Arts & Entertainment

Comments (0) BEST DIRECTOR - 2001

Andrew Kim

In two productions this past year, Andrew Kim has demonstrated himself to be in possession of a rare quality in theater: an evolving, original directorial vision. Both City Rhapsody at In the Heart of the Beast Puppet and Mask Theatre and Passage at Intermedia Arts (co-produced by Theater Mu) were daring, multidisciplinary works. Now, we hesitate to recommend anything saddled with the awkward term multidisciplinary, as the results are often a puzzling mélange of angular modern dance and affected scenery chewing. Kim, by contrast, draws from complementary disciplines: Passage found inspiration in both the masked performances of Korean theater and the physical theater of French mime, while City Rhapsody wedded the visual poetry of stage designer Duane Tougas to the more literal spoken-word poetry of Thien-Bao Phi.
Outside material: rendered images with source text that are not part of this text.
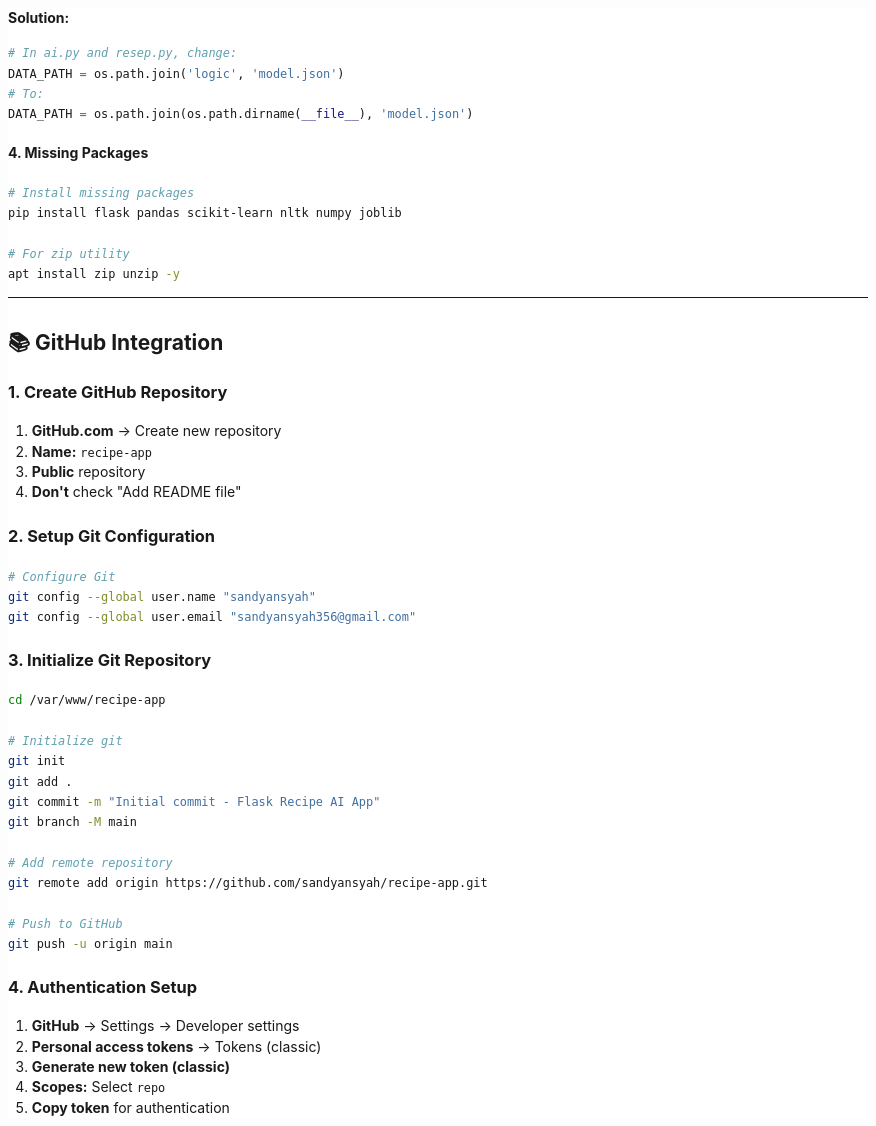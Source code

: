 **Solution:**
```python
# In ai.py and resep.py, change:
DATA_PATH = os.path.join('logic', 'model.json')
# To:
DATA_PATH = os.path.join(os.path.dirname(__file__), 'model.json')
```

#### 4. Missing Packages
```bash
# Install missing packages
pip install flask pandas scikit-learn nltk numpy joblib

# For zip utility
apt install zip unzip -y
```

---

## 📚 GitHub Integration

### 1. Create GitHub Repository
1. **GitHub.com** → Create new repository
2. **Name:** `recipe-app`
3. **Public** repository
4. **Don't** check "Add README file"

### 2. Setup Git Configuration
```bash
# Configure Git
git config --global user.name "sandyansyah"
git config --global user.email "sandyansyah356@gmail.com"
```

### 3. Initialize Git Repository
```bash
cd /var/www/recipe-app

# Initialize git
git init
git add .
git commit -m "Initial commit - Flask Recipe AI App"
git branch -M main

# Add remote repository
git remote add origin https://github.com/sandyansyah/recipe-app.git

# Push to GitHub
git push -u origin main
```

### 4. Authentication Setup
1. **GitHub** → Settings → Developer settings
2. **Personal access tokens** → Tokens (classic)
3. **Generate new token (classic)**
4. **Scopes:** Select `repo`
5. **Copy token** for authentication
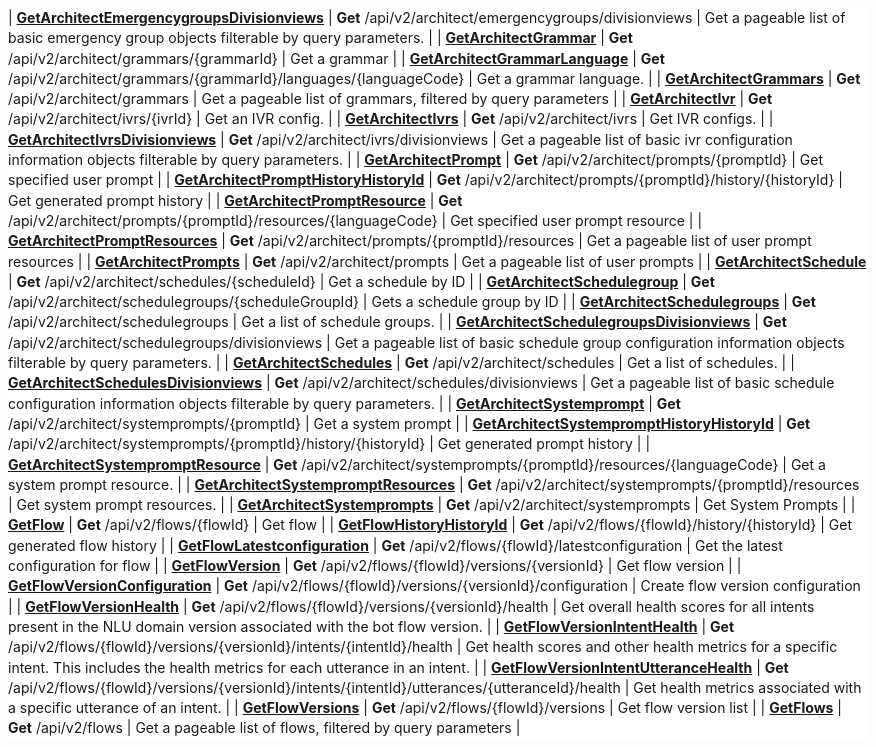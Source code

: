 | [**GetArchitectEmergencygroupsDivisionviews**](ArchitectApi.html#getarchitectemergencygroupsdivisionviews) | **Get** /api/v2/architect/emergencygroups/divisionviews | Get a pageable list of basic emergency group objects filterable by query parameters. |
| [**GetArchitectGrammar**](ArchitectApi.html#getarchitectgrammar) | **Get** /api/v2/architect/grammars/{grammarId} | Get a grammar |
| [**GetArchitectGrammarLanguage**](ArchitectApi.html#getarchitectgrammarlanguage) | **Get** /api/v2/architect/grammars/{grammarId}/languages/{languageCode} | Get a grammar language. |
| [**GetArchitectGrammars**](ArchitectApi.html#getarchitectgrammars) | **Get** /api/v2/architect/grammars | Get a pageable list of grammars, filtered by query parameters |
| [**GetArchitectIvr**](ArchitectApi.html#getarchitectivr) | **Get** /api/v2/architect/ivrs/{ivrId} | Get an IVR config. |
| [**GetArchitectIvrs**](ArchitectApi.html#getarchitectivrs) | **Get** /api/v2/architect/ivrs | Get IVR configs. |
| [**GetArchitectIvrsDivisionviews**](ArchitectApi.html#getarchitectivrsdivisionviews) | **Get** /api/v2/architect/ivrs/divisionviews | Get a pageable list of basic ivr configuration information objects filterable by query parameters. |
| [**GetArchitectPrompt**](ArchitectApi.html#getarchitectprompt) | **Get** /api/v2/architect/prompts/{promptId} | Get specified user prompt |
| [**GetArchitectPromptHistoryHistoryId**](ArchitectApi.html#getarchitectprompthistoryhistoryid) | **Get** /api/v2/architect/prompts/{promptId}/history/{historyId} | Get generated prompt history |
| [**GetArchitectPromptResource**](ArchitectApi.html#getarchitectpromptresource) | **Get** /api/v2/architect/prompts/{promptId}/resources/{languageCode} | Get specified user prompt resource |
| [**GetArchitectPromptResources**](ArchitectApi.html#getarchitectpromptresources) | **Get** /api/v2/architect/prompts/{promptId}/resources | Get a pageable list of user prompt resources |
| [**GetArchitectPrompts**](ArchitectApi.html#getarchitectprompts) | **Get** /api/v2/architect/prompts | Get a pageable list of user prompts |
| [**GetArchitectSchedule**](ArchitectApi.html#getarchitectschedule) | **Get** /api/v2/architect/schedules/{scheduleId} | Get a schedule by ID |
| [**GetArchitectSchedulegroup**](ArchitectApi.html#getarchitectschedulegroup) | **Get** /api/v2/architect/schedulegroups/{scheduleGroupId} | Gets a schedule group by ID |
| [**GetArchitectSchedulegroups**](ArchitectApi.html#getarchitectschedulegroups) | **Get** /api/v2/architect/schedulegroups | Get a list of schedule groups. |
| [**GetArchitectSchedulegroupsDivisionviews**](ArchitectApi.html#getarchitectschedulegroupsdivisionviews) | **Get** /api/v2/architect/schedulegroups/divisionviews | Get a pageable list of basic schedule group configuration information objects filterable by query parameters. |
| [**GetArchitectSchedules**](ArchitectApi.html#getarchitectschedules) | **Get** /api/v2/architect/schedules | Get a list of schedules. |
| [**GetArchitectSchedulesDivisionviews**](ArchitectApi.html#getarchitectschedulesdivisionviews) | **Get** /api/v2/architect/schedules/divisionviews | Get a pageable list of basic schedule configuration information objects filterable by query parameters. |
| [**GetArchitectSystemprompt**](ArchitectApi.html#getarchitectsystemprompt) | **Get** /api/v2/architect/systemprompts/{promptId} | Get a system prompt |
| [**GetArchitectSystempromptHistoryHistoryId**](ArchitectApi.html#getarchitectsystemprompthistoryhistoryid) | **Get** /api/v2/architect/systemprompts/{promptId}/history/{historyId} | Get generated prompt history |
| [**GetArchitectSystempromptResource**](ArchitectApi.html#getarchitectsystempromptresource) | **Get** /api/v2/architect/systemprompts/{promptId}/resources/{languageCode} | Get a system prompt resource. |
| [**GetArchitectSystempromptResources**](ArchitectApi.html#getarchitectsystempromptresources) | **Get** /api/v2/architect/systemprompts/{promptId}/resources | Get system prompt resources. |
| [**GetArchitectSystemprompts**](ArchitectApi.html#getarchitectsystemprompts) | **Get** /api/v2/architect/systemprompts | Get System Prompts |
| [**GetFlow**](ArchitectApi.html#getflow) | **Get** /api/v2/flows/{flowId} | Get flow |
| [**GetFlowHistoryHistoryId**](ArchitectApi.html#getflowhistoryhistoryid) | **Get** /api/v2/flows/{flowId}/history/{historyId} | Get generated flow history |
| [**GetFlowLatestconfiguration**](ArchitectApi.html#getflowlatestconfiguration) | **Get** /api/v2/flows/{flowId}/latestconfiguration | Get the latest configuration for flow |
| [**GetFlowVersion**](ArchitectApi.html#getflowversion) | **Get** /api/v2/flows/{flowId}/versions/{versionId} | Get flow version |
| [**GetFlowVersionConfiguration**](ArchitectApi.html#getflowversionconfiguration) | **Get** /api/v2/flows/{flowId}/versions/{versionId}/configuration | Create flow version configuration |
| [**GetFlowVersionHealth**](ArchitectApi.html#getflowversionhealth) | **Get** /api/v2/flows/{flowId}/versions/{versionId}/health | Get overall health scores for all intents present in the NLU domain version associated with the bot flow version. |
| [**GetFlowVersionIntentHealth**](ArchitectApi.html#getflowversionintenthealth) | **Get** /api/v2/flows/{flowId}/versions/{versionId}/intents/{intentId}/health | Get health scores and other health metrics for a specific intent. This includes the health metrics for each utterance in an intent. |
| [**GetFlowVersionIntentUtteranceHealth**](ArchitectApi.html#getflowversionintentutterancehealth) | **Get** /api/v2/flows/{flowId}/versions/{versionId}/intents/{intentId}/utterances/{utteranceId}/health | Get health metrics associated with a specific utterance of an intent. |
| [**GetFlowVersions**](ArchitectApi.html#getflowversions) | **Get** /api/v2/flows/{flowId}/versions | Get flow version list |
| [**GetFlows**](ArchitectApi.html#getflows) | **Get** /api/v2/flows | Get a pageable list of flows, filtered by query parameters |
Both productions drew additional inspiration from elaborate, collective improvisations by the cast. The result: a variety of onstage tableaux that were sometimes wildly comic (enraged, inarticulate squirrels chattering furiously at the audience) and sometimes profoundly beautiful (a dying man rushing toward his daughter, tearing through a long sheet of white fabric as he did so). Kim is clearly experimenting with an enormous imagination and a wide variety of theatrical devices. What is astonishing is that his experimentation, when it reaches the stage, feels necessary, logical, and complete.